J’ai pensé à un individu, cynique et fielleux, celui qui passe son temps à ricaner de son bienfaiteur.

— Ça pourrait être Linnel ?

— Je ne pense pas. Ce serait trop beau, pour mon dossier. Quand on fait une expo à Beaubourg on ne se mouille pas dans une histoire pareille.

Je lui ai posé cent questions, désordonnées et fébriles, j’ai tenté par tous les moyens de mêler nos histoires, Morand, Alfonso, les Objectivistes, et tout s’est embrouillé dans ma tête.

— Ne vous énervez pas, les deux affaires n’ont peut-être rien à voir.

— Je vous propose un marché. Vous me fournissez des renseignements et moi, je m’occupe de Delarge.

— Hein ?

— On peut faire équipe, tous les deux. Vous êtes journaliste, on vous laissera entrer là où je n’ai pas accès. Vous cherchez toutes les connections possibles entre Linnel et Morand.

— Vous êtes marrant. Qu’est-ce que j’y gagne, moi ? Et je vais où, d’abord ?

— Aux Beaux-Arts. Ils en sont issus, tous les deux, et apparemment à la même époque.

— Et vous, vous faites quoi, en attendant ?

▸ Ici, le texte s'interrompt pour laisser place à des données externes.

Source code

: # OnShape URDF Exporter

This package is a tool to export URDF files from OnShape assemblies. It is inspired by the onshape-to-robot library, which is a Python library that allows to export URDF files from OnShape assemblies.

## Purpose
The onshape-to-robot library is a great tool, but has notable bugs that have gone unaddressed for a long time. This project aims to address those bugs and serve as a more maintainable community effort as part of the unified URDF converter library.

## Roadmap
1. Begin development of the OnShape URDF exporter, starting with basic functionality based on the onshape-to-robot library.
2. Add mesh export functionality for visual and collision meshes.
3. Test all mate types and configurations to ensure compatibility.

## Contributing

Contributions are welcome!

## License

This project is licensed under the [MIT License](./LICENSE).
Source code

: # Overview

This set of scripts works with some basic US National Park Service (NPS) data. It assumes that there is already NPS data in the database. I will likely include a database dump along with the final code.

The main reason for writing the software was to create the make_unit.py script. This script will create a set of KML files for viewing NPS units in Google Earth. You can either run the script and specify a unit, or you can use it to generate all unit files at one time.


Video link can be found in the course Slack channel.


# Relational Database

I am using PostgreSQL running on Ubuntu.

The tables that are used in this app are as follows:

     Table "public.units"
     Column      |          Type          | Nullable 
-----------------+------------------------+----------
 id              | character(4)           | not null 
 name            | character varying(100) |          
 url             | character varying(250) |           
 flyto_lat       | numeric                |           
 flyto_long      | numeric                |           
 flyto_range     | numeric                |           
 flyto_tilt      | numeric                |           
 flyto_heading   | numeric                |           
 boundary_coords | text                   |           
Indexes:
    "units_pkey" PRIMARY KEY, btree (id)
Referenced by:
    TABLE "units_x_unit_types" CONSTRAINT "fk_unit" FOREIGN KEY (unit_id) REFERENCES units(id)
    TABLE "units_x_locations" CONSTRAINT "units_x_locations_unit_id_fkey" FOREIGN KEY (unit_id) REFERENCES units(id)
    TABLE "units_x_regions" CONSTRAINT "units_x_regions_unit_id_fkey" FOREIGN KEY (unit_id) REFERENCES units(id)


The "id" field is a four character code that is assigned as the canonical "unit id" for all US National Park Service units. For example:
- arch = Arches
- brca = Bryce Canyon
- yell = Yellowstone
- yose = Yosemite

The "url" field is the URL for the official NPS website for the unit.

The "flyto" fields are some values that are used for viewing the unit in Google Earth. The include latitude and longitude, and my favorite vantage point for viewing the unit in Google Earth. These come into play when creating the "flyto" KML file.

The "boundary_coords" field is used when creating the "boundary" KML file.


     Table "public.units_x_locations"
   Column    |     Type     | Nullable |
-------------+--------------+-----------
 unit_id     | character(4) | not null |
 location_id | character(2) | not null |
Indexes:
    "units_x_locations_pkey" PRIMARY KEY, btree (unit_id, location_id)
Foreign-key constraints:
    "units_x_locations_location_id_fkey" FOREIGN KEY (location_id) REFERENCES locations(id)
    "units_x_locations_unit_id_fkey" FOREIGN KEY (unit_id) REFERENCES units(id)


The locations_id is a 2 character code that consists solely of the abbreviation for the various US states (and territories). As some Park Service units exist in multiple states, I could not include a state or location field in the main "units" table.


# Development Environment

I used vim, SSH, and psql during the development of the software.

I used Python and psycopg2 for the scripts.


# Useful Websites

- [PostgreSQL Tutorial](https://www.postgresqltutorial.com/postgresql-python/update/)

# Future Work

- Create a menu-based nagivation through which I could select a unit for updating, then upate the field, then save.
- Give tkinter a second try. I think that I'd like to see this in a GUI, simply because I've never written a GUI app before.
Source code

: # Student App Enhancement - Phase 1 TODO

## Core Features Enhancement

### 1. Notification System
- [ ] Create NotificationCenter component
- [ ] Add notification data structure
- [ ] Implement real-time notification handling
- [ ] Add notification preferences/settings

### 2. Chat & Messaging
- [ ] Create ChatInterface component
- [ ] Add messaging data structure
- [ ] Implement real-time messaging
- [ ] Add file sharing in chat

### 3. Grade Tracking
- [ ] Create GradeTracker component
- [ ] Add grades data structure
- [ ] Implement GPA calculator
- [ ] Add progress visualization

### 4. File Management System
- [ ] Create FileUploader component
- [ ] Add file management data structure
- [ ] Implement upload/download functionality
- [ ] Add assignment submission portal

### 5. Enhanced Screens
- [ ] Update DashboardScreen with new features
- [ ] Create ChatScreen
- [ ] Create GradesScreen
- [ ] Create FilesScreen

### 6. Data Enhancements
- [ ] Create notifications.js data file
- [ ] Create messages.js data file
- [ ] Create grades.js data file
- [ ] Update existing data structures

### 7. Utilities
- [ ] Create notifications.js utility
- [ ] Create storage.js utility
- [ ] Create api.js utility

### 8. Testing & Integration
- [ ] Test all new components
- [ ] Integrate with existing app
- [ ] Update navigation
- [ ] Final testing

— Moi ? Rien. J’attends gentiment. Mais s’il y a le moindre rapport entre votre histoire et la mienne, vous aurez tout à y gagner. J’irai négocier avec Delarge.

— Négocier quoi ?

— Une interview. Le genre d’interview que vous ne ferez jamais.

La jeune journaliste fonceuse commence à émettre de sérieux doutes sur mon état mental. Je l’ai enfin trouvée belle, peut-être un peu vulnérable, et ça a remis un brin de normalité dans la conversation. Elle a réfléchi, à toute vitesse.

— Et qu’est-ce qui me prouve que vous ne m’oublierez pas ?

Elle n’a pas attendu de réponse. Elle a juste continué en baissant d’un ton.

— Je veux connaître le nom du faussaire. Fouillez partout, faites-lui cracher une preuve, une preuve écrite, quelque chose que je pourrai publier. Après la parution du dossier il y aura un procès, on me l’a assez promis, et ça sera une pièce de plus à montrer à la justice. Une preuve irréfutable. Mais ce n’est pas tout, je veux encore autre chose.

Là, c’est moi qui l’ai regardée d’un autre œil.

— Je veux l’exclusivité de votre affaire. Tout. Je veux être la première à en parler. Je sens déjà le dossier de septembre. J’irai aux Beaux-Arts demain. Appelez-moi, chez moi.